Which lines of the listing hold the string "uint"? Copy those lines.

Information supplied START

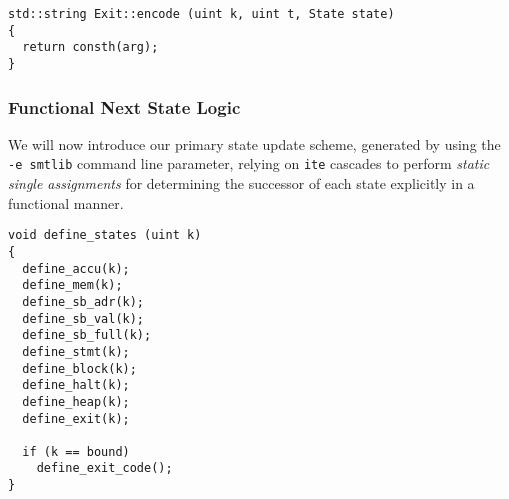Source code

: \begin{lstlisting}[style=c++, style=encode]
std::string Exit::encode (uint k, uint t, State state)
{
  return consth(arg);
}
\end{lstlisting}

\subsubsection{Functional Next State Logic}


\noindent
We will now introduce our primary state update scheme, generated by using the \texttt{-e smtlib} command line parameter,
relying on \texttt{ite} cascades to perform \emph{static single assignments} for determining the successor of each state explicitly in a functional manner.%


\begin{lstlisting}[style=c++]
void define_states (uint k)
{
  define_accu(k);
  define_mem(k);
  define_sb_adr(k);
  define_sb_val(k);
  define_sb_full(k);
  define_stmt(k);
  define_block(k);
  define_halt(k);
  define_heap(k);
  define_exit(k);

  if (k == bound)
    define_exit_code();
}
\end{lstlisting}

Information supplied END
Information supplied START

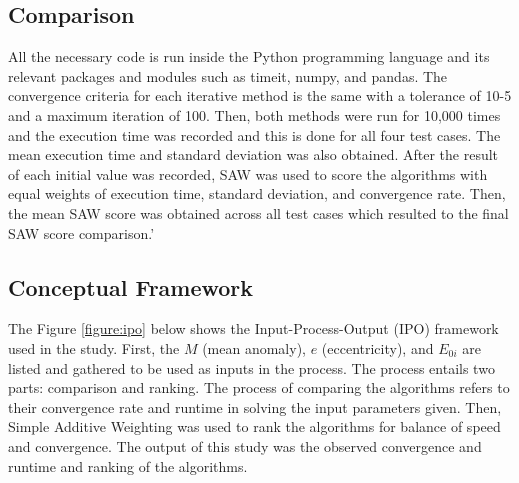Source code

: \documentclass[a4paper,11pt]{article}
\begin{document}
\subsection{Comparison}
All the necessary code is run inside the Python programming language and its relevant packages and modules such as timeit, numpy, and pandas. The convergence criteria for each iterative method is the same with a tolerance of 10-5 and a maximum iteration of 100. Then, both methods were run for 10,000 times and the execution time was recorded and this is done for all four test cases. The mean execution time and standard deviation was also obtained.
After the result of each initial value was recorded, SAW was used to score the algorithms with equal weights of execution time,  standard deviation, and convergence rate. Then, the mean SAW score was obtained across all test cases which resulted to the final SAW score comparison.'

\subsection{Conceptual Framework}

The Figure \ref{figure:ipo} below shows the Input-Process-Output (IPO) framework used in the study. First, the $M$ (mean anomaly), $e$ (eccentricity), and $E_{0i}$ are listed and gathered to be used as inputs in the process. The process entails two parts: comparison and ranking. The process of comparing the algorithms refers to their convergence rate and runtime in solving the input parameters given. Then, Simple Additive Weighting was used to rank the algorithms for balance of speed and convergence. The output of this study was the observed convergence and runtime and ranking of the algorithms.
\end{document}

Information supplied END

* [Output of the exercise]
std::string Exit::encode (uint k, uint t, State state)
void define_states (uint k)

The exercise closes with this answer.